Il vero problema di San Marino, come di San Siro, in effetti, è quello di non decidere, lasciando chi vuole portare i soldi in una sorta di limbo. In questa maniera si perde di credibilità verso l’esterno.

Dire esplicitamente “no”, ad esempio, rappresenta già un passo avanti perché si volta pagina, si vira su altro, si valutano alternative. Dall’una e dall’altra parte.

Io credo che la schiettezza, la trasparenza dovrebbero essere la nostra prima arma.

L’ostacolo invece non è solo rappresentato dall’idea di cambiamento in sé, ma anche dall’ineludibile trappola della non decisione, del giochino politico di frenare quello che fa il compagno di governo per mero calcolo elettorale. O quello di distruggere il lavoro del predecessore condannandoci a ripartire da zero, o scartare la proposta di quell’imprenditore, perché considerato vicino a Tizio e non a Caio…

In un’epoca in cui il mondo accelera, l’Antica Repubblica sembra muoversi su una corsia lenta e incolore. Un atteggiamento che non può che portare al fallimento più completo.

I progetti di sviluppo non possono permettersi lunghe attese e incertezze, oscurando il potenziale di crescita.

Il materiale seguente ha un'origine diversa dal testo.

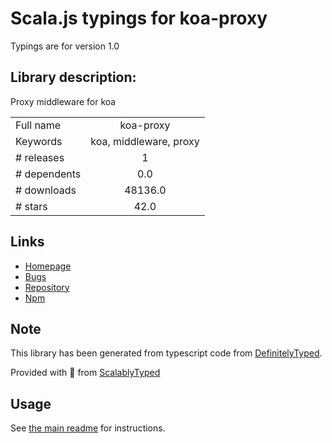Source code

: 
# Scala.js typings for koa-proxy

Typings are for version 1.0

## Library description:
Proxy middleware for koa

|                    |                 |
| ------------------ | :-------------: |
| Full name          | koa-proxy |
| Keywords           | koa, middleware, proxy |
| # releases         | 1 |
| # dependents       | 0.0 |
| # downloads        | 48136.0 |
| # stars            | 42.0 |

## Links
- [Homepage](https://github.com/edorivai/koa-proxy)
- [Bugs](https://github.com/edorivai/koa-proxy/issues)
- [Repository](https://github.com/edorivai/koa-proxy)
- [Npm](https://www.npmjs.com/package/koa-proxy)
    


## Note
This library has been generated from typescript code from [DefinitelyTyped](https://definitelytyped.org).

Provided with :purple_heart: from [ScalablyTyped](https://github.com/oyvindberg/ScalablyTyped)

## Usage
See [the main readme](../../readme.md) for instructions.


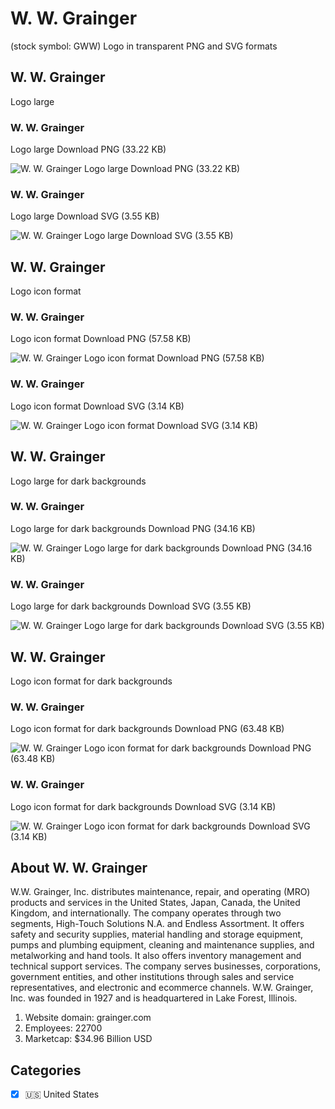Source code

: # W. W. Grainger
 (stock symbol: GWW) Logo in transparent PNG and SVG formats

## W. W. Grainger
 Logo large

### W. W. Grainger
 Logo large Download PNG (33.22 KB)

![W. W. Grainger
 Logo large Download PNG (33.22 KB)](/img/orig/GWW_BIG-417c2de3.png)

### W. W. Grainger
 Logo large Download SVG (3.55 KB)

![W. W. Grainger
 Logo large Download SVG (3.55 KB)](/img/orig/GWW_BIG-f9f2d263.svg)

## W. W. Grainger
 Logo icon format

### W. W. Grainger
 Logo icon format Download PNG (57.58 KB)

![W. W. Grainger
 Logo icon format Download PNG (57.58 KB)](/img/orig/GWW-03dc9738.png)

### W. W. Grainger
 Logo icon format Download SVG (3.14 KB)

![W. W. Grainger
 Logo icon format Download SVG (3.14 KB)](/img/orig/GWW-35f42888.svg)

## W. W. Grainger
 Logo large for dark backgrounds

### W. W. Grainger
 Logo large for dark backgrounds Download PNG (34.16 KB)

![W. W. Grainger
 Logo large for dark backgrounds Download PNG (34.16 KB)](/img/orig/GWW_BIG.D-b8af7d5d.png)

### W. W. Grainger
 Logo large for dark backgrounds Download SVG (3.55 KB)

![W. W. Grainger
 Logo large for dark backgrounds Download SVG (3.55 KB)](/img/orig/GWW_BIG.D-955813f7.svg)

## W. W. Grainger
 Logo icon format for dark backgrounds

### W. W. Grainger
 Logo icon format for dark backgrounds Download PNG (63.48 KB)

![W. W. Grainger
 Logo icon format for dark backgrounds Download PNG (63.48 KB)](/img/orig/GWW.D-dd2c32ee.png)

### W. W. Grainger
 Logo icon format for dark backgrounds Download SVG (3.14 KB)

![W. W. Grainger
 Logo icon format for dark backgrounds Download SVG (3.14 KB)](/img/orig/GWW.D-c28681a1.svg)

## About W. W. Grainger


W.W. Grainger, Inc. distributes maintenance, repair, and operating (MRO) products and services in the United States, Japan, Canada, the United Kingdom, and internationally. The company operates through two segments, High-Touch Solutions N.A. and Endless Assortment. It offers safety and security supplies, material handling and storage equipment, pumps and plumbing equipment, cleaning and maintenance supplies, and metalworking and hand tools. It also offers inventory management and technical support services. The company serves businesses, corporations, government entities, and other institutions through sales and service representatives, and electronic and ecommerce channels. W.W. Grainger, Inc. was founded in 1927 and is headquartered in Lake Forest, Illinois.

1. Website domain: grainger.com
2. Employees: 22700
3. Marketcap: $34.96 Billion USD


## Categories
- [x] 🇺🇸 United States
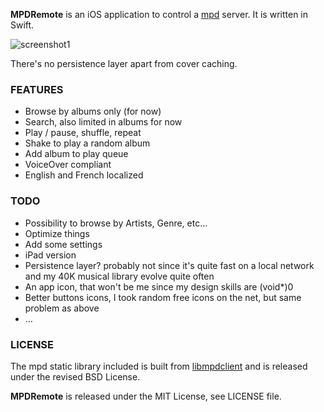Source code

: **MPDRemote** is an iOS application to control a [mpd](http://www.musicpd.org/) server. It is written in Swift.

![screenshot1](https://mpdremote.whine.io/images/sc.jpg)

There's no persistence layer apart from cover caching.

### FEATURES

- Browse by albums only (for now)
- Search, also limited in albums for now
- Play / pause, shuffle, repeat
- Shake to play a random album
- Add album to play queue
- VoiceOver compliant
- English and French localized

### TODO

- Possibility to browse by Artists, Genre, etc…
- Optimize things
- Add some settings
- iPad version
- Persistence layer? probably not since it's quite fast on a local network and my 40K musical library evolve quite often
- An app icon, that won't be me since my design skills are (void*)0
- Better buttons icons, I took random free icons on the net, but same problem as above
- …

### LICENSE

The mpd static library included is built from [libmpdclient](https://github.com/cmende/libmpdclient) and is released under the revised BSD License.

**MPDRemote** is released under the MIT License, see LICENSE file.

Sì, potremmo essere un laboratorio. Sì, le dimensioni ridotte potrebbero rappresentare un vantaggio. Tutti i governi, di ogni estrazione, ci hanno propinato il concetto. La realtà parla di un Titano che sempre più spesso imita e assorbe il peggio dai nostri vicini di casa.

Viene da chiedersi che cosa accadrà quando verrà chiuso l’accordo di associazione con la Ue, quando le leggi e le decisioni (o le non decisioni) dovranno conformarsi anche a quanto prescrive l’Europa.

Guardando al futuro emerge allora una chiara necessità di evitare gli errori che hanno caratterizzato le esperienze altrui. Il richiamo a un’azione celere e a un clima di collaborazione risulta ineludibile. La corsa contro il tempo è fondamentale per attrarre investitori, costruire opportunità e dimostrare che il Paese è pronto a competere a livello internazionale.

Il domani non aspetta. Non possiamo semplicemente votarci al Santo Marino o a San Siro, attendendo che il cielo ci aiuti: è ora di scattare e segnare gol decisivi.